EXERCISE DESCRIPTION
Return the lines below exactly, from the first one through the line that has "model a safe". Leave out everything after it.

EXERCISE MATERIAL
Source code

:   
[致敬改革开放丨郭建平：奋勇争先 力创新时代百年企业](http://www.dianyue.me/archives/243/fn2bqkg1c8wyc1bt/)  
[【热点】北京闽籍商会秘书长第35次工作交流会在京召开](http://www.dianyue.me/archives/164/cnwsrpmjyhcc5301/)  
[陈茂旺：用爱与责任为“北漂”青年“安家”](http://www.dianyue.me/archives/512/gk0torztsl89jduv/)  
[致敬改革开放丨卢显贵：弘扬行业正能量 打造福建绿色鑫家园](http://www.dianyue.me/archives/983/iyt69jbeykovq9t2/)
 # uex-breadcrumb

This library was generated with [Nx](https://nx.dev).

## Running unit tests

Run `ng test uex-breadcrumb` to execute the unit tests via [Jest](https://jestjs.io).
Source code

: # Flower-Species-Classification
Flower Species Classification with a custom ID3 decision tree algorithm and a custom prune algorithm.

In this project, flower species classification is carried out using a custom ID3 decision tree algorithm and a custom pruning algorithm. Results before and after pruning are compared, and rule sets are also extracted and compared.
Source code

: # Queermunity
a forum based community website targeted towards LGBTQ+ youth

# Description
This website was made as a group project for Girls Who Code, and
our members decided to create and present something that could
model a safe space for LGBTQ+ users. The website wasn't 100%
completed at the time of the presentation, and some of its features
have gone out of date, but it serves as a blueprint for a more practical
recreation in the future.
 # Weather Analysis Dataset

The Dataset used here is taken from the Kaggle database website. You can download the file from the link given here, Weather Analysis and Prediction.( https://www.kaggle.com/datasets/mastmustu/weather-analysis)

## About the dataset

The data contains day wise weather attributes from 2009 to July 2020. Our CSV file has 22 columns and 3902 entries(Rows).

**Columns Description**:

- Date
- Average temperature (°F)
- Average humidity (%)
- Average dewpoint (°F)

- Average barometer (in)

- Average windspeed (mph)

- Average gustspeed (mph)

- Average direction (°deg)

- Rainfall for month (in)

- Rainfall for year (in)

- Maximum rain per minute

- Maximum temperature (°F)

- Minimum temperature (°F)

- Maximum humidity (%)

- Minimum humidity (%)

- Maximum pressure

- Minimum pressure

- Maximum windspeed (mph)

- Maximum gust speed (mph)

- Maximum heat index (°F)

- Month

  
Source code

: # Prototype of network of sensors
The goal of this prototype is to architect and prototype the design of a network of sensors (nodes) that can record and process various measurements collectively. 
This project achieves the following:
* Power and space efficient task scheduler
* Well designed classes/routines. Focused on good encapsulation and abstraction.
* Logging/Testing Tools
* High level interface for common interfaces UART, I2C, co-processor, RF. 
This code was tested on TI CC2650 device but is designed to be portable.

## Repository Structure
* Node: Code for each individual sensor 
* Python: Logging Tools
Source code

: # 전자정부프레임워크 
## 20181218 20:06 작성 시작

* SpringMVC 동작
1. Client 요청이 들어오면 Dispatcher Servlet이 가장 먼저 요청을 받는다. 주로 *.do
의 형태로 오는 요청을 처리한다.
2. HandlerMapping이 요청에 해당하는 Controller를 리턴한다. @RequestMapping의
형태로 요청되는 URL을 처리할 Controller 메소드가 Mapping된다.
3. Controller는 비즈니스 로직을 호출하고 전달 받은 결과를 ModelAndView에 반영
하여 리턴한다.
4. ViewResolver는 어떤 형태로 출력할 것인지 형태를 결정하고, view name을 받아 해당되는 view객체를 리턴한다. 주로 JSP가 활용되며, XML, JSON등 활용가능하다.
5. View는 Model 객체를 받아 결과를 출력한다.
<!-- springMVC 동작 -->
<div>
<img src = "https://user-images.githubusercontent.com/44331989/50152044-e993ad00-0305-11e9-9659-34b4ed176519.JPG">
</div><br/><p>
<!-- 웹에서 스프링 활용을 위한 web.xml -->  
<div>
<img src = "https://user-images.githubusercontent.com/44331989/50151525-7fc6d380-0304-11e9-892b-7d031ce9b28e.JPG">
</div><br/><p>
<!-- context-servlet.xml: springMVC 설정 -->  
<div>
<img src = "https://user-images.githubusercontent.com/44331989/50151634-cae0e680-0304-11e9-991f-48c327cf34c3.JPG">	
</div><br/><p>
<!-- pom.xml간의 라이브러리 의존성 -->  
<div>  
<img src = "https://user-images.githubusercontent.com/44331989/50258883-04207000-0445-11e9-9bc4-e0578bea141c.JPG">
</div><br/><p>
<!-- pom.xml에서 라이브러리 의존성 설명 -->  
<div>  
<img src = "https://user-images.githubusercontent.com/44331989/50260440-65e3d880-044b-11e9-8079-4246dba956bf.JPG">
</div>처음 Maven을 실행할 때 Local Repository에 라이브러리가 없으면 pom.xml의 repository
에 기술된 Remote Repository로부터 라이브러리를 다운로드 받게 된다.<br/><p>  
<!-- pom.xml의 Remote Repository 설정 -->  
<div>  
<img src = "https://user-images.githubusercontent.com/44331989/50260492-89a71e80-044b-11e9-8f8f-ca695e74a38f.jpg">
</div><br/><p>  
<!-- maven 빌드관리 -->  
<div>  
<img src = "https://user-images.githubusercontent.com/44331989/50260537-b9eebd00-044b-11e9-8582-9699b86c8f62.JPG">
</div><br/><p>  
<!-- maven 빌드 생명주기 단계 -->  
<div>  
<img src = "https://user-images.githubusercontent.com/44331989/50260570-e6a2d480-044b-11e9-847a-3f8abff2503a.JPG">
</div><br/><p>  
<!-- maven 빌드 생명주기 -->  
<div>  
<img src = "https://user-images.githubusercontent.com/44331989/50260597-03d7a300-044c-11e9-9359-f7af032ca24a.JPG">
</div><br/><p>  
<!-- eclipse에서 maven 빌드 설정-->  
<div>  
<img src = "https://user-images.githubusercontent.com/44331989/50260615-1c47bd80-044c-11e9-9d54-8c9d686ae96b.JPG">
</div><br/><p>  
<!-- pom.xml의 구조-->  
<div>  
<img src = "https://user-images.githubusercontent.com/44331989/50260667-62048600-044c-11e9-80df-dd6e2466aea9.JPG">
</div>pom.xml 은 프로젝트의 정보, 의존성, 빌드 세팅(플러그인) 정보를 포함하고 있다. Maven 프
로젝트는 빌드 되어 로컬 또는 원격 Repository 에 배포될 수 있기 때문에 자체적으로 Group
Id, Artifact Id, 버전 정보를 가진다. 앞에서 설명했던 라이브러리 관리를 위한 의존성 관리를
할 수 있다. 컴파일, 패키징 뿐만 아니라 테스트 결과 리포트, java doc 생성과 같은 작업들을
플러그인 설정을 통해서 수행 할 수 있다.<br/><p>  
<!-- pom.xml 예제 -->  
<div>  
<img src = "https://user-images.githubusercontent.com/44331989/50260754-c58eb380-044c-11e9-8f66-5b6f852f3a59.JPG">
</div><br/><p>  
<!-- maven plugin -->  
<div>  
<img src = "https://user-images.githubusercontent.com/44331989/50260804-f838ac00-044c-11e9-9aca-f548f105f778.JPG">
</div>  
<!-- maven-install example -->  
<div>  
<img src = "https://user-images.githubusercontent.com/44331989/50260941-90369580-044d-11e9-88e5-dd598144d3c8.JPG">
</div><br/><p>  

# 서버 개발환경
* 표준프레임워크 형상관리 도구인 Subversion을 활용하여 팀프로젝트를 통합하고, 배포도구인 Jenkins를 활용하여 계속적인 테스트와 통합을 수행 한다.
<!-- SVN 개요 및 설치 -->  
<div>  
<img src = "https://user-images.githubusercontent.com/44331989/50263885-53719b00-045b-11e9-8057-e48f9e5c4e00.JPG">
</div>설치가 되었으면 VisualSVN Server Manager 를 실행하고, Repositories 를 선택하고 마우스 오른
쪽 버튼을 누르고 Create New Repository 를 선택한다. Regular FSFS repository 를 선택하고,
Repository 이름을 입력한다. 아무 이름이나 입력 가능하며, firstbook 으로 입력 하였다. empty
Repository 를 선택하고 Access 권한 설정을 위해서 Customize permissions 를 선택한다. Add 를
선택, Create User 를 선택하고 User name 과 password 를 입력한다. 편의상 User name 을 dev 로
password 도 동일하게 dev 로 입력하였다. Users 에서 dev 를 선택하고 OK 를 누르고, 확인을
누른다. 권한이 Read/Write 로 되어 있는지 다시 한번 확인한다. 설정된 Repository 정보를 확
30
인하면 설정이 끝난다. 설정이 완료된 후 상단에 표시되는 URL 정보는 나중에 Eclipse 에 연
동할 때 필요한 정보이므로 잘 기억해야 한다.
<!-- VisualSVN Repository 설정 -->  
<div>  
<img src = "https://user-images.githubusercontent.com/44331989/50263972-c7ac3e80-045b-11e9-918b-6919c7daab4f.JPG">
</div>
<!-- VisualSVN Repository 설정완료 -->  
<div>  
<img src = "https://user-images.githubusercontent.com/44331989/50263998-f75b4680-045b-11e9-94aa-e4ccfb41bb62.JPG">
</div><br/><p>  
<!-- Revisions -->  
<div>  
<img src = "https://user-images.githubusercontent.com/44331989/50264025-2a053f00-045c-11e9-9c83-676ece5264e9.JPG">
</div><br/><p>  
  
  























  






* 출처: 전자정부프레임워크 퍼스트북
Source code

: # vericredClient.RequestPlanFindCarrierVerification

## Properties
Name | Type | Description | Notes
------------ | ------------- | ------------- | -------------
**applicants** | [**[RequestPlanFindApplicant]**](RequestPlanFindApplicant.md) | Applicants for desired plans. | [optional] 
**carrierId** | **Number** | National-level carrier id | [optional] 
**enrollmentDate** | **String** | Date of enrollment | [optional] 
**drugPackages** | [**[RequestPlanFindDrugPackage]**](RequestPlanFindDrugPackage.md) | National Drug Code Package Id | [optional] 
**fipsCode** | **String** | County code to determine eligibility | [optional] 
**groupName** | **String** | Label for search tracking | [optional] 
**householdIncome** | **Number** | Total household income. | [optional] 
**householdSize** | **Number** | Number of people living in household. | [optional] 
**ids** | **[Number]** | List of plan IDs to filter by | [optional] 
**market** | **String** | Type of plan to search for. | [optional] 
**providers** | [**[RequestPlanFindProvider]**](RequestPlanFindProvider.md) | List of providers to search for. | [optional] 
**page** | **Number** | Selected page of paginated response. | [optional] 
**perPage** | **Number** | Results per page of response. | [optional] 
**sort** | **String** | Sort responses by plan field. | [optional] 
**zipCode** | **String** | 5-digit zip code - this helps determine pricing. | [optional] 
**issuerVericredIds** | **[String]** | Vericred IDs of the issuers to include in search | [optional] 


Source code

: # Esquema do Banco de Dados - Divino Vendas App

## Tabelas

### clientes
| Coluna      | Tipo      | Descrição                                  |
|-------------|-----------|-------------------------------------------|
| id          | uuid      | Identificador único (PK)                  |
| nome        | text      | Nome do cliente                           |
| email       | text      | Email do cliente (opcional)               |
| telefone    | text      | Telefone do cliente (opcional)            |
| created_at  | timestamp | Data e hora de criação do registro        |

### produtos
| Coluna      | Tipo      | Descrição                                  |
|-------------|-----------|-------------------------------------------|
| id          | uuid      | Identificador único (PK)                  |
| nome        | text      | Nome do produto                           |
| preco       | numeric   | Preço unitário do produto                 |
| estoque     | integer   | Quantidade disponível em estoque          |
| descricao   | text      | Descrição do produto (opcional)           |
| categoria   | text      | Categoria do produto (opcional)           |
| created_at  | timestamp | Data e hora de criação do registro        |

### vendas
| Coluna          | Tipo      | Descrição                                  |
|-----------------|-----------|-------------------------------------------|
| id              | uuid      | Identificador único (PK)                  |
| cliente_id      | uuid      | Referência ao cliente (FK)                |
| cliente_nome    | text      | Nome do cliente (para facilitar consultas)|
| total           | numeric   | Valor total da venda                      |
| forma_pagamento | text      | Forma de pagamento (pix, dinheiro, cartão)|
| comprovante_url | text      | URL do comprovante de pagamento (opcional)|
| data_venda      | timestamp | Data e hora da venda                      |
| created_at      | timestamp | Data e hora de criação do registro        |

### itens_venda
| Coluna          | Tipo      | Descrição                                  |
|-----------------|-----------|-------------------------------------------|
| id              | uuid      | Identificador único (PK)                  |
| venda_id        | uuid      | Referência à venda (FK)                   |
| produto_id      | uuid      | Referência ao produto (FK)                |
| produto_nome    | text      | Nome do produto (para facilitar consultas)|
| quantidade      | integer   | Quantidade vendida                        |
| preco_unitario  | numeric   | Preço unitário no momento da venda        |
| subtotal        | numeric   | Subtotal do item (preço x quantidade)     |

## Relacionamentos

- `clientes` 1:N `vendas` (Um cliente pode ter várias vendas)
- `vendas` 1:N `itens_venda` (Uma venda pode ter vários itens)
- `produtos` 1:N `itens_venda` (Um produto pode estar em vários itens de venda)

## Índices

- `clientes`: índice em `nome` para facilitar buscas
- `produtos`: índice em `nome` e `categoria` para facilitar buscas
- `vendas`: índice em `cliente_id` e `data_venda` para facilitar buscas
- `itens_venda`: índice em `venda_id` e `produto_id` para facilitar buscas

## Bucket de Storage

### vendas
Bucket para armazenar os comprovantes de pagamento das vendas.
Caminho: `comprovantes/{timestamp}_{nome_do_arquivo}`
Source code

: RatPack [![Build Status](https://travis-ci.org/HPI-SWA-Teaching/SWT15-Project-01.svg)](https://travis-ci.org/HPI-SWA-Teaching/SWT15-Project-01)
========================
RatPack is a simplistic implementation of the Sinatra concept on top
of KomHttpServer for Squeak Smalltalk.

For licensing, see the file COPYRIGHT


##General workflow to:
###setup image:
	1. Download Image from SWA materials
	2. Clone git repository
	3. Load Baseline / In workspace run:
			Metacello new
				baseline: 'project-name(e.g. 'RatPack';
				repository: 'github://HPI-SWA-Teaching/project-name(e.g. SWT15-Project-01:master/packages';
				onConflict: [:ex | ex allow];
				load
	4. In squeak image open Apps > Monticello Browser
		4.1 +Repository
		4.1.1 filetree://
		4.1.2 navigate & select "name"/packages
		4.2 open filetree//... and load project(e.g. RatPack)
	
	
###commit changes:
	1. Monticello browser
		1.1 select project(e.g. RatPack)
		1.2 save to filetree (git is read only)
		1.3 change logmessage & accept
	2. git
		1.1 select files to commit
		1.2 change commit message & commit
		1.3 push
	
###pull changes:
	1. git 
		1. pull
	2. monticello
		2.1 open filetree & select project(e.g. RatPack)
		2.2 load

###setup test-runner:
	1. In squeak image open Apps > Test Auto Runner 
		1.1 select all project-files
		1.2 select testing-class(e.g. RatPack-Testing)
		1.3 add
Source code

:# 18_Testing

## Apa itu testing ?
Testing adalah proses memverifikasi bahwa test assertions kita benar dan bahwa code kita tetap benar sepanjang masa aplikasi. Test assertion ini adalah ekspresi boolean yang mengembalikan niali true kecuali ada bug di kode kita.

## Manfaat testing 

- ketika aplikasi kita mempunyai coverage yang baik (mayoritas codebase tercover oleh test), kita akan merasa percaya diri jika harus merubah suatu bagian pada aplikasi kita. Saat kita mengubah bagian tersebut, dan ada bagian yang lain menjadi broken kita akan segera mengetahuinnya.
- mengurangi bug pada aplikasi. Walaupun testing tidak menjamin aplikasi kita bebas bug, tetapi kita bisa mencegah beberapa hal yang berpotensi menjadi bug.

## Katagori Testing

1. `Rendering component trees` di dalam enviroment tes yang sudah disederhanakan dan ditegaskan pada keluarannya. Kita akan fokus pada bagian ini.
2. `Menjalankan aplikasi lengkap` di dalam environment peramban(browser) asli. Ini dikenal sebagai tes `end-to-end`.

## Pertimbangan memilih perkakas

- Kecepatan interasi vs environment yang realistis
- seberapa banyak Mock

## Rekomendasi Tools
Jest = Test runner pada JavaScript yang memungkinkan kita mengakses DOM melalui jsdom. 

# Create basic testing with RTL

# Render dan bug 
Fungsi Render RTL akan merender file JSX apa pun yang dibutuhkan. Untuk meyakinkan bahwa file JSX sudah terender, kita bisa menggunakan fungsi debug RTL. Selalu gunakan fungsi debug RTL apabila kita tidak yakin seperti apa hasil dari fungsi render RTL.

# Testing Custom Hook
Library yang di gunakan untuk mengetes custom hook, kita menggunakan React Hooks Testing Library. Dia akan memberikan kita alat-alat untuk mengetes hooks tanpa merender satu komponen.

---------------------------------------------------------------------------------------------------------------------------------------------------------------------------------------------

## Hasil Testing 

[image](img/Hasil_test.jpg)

ANSWER FOR THE TASK
Source code

:   
[致敬改革开放丨郭建平：奋勇争先 力创新时代百年企业](http://www.dianyue.me/archives/243/fn2bqkg1c8wyc1bt/)  
[【热点】北京闽籍商会秘书长第35次工作交流会在京召开](http://www.dianyue.me/archives/164/cnwsrpmjyhcc5301/)  
[陈茂旺：用爱与责任为“北漂”青年“安家”](http://www.dianyue.me/archives/512/gk0torztsl89jduv/)  
[致敬改革开放丨卢显贵：弘扬行业正能量 打造福建绿色鑫家园](http://www.dianyue.me/archives/983/iyt69jbeykovq9t2/)
 # uex-breadcrumb

This library was generated with [Nx](https://nx.dev).

## Running unit tests

Run `ng test uex-breadcrumb` to execute the unit tests via [Jest](https://jestjs.io).
Source code

: # Flower-Species-Classification
Flower Species Classification with a custom ID3 decision tree algorithm and a custom prune algorithm.

In this project, flower species classification is carried out using a custom ID3 decision tree algorithm and a custom pruning algorithm. Results before and after pruning are compared, and rule sets are also extracted and compared.
Source code

: # Queermunity
a forum based community website targeted towards LGBTQ+ youth

# Description
This website was made as a group project for Girls Who Code, and
our members decided to create and present something that could
model a safe space for LGBTQ+ users. The website wasn't 100%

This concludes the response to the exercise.